What needs to be done »
The listing is to be repeated exactly, and its pictures are to be left out.
☆ ☆ ☆ ☆ ☆ ☆ ☆
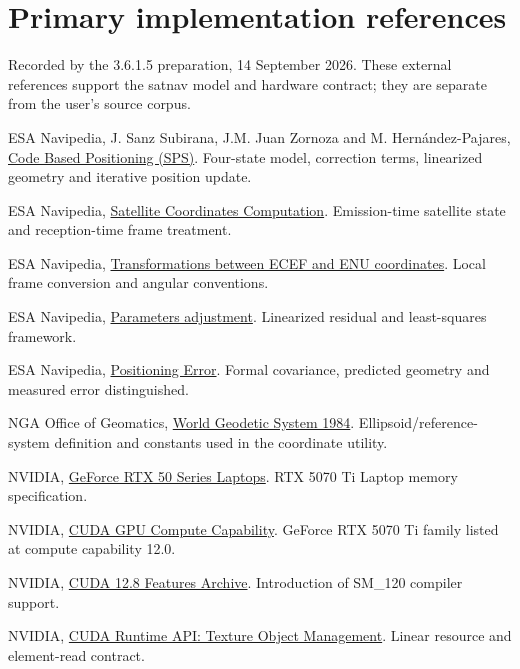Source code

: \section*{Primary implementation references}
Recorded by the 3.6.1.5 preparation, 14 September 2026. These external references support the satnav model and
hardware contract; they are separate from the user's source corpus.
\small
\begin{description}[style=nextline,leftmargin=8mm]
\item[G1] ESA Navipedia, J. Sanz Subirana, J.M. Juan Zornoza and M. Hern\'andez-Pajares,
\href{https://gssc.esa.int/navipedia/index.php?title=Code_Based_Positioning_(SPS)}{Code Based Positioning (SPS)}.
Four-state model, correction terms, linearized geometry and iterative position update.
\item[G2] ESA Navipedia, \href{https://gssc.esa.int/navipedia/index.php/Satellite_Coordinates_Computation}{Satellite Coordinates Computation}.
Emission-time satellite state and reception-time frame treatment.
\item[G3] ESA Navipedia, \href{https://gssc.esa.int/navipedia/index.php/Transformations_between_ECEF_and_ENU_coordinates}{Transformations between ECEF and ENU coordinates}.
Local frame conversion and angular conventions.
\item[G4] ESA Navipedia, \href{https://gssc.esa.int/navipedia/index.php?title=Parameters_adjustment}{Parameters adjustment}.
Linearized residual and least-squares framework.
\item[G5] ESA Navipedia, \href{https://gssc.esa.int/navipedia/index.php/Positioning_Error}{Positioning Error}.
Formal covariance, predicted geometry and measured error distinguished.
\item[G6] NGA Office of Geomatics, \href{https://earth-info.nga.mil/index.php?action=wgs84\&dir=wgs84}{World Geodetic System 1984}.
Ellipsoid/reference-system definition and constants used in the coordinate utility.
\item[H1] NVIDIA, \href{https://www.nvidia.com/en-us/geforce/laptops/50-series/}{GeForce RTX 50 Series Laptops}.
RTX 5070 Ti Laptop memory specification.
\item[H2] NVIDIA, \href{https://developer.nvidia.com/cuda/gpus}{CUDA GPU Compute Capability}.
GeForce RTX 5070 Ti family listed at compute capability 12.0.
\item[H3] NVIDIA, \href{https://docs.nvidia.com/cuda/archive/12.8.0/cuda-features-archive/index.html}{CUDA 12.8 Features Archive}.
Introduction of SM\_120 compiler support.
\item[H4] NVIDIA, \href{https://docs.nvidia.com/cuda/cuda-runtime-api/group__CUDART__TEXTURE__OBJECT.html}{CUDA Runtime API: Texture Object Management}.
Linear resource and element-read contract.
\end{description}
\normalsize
☆ ☆ ☆ ☆ ☆ ☆ ☆
Problem solution »
Source code

: \section*{Primary implementation references}
Recorded by the 3.6.1.5 preparation, 14 September 2026. These external references support the satnav model and
hardware contract; they are separate from the user's source corpus.
\small
\begin{description}[style=nextline,leftmargin=8mm]
\item[G1] ESA Navipedia, J. Sanz Subirana, J.M. Juan Zornoza and M. Hern\'andez-Pajares,
\href{https://gssc.esa.int/navipedia/index.php?title=Code_Based_Positioning_(SPS)}{Code Based Positioning (SPS)}.
Four-state model, correction terms, linearized geometry and iterative position update.
\item[G2] ESA Navipedia, \href{https://gssc.esa.int/navipedia/index.php/Satellite_Coordinates_Computation}{Satellite Coordinates Computation}.
Emission-time satellite state and reception-time frame treatment.
\item[G3] ESA Navipedia, \href{https://gssc.esa.int/navipedia/index.php/Transformations_between_ECEF_and_ENU_coordinates}{Transformations between ECEF and ENU coordinates}.
Local frame conversion and angular conventions.
\item[G4] ESA Navipedia, \href{https://gssc.esa.int/navipedia/index.php?title=Parameters_adjustment}{Parameters adjustment}.
Linearized residual and least-squares framework.
\item[G5] ESA Navipedia, \href{https://gssc.esa.int/navipedia/index.php/Positioning_Error}{Positioning Error}.
Formal covariance, predicted geometry and measured error distinguished.
\item[G6] NGA Office of Geomatics, \href{https://earth-info.nga.mil/index.php?action=wgs84\&dir=wgs84}{World Geodetic System 1984}.
Ellipsoid/reference-system definition and constants used in the coordinate utility.
\item[H1] NVIDIA, \href{https://www.nvidia.com/en-us/geforce/laptops/50-series/}{GeForce RTX 50 Series Laptops}.
RTX 5070 Ti Laptop memory specification.
\item[H2] NVIDIA, \href{https://developer.nvidia.com/cuda/gpus}{CUDA GPU Compute Capability}.
GeForce RTX 5070 Ti family listed at compute capability 12.0.
\item[H3] NVIDIA, \href{https://docs.nvidia.com/cuda/archive/12.8.0/cuda-features-archive/index.html}{CUDA 12.8 Features Archive}.
Introduction of SM\_120 compiler support.
\item[H4] NVIDIA, \href{https://docs.nvidia.com/cuda/cuda-runtime-api/group__CUDART__TEXTURE__OBJECT.html}{CUDA Runtime API: Texture Object Management}.
Linear resource and element-read contract.
\end{description}
\normalsize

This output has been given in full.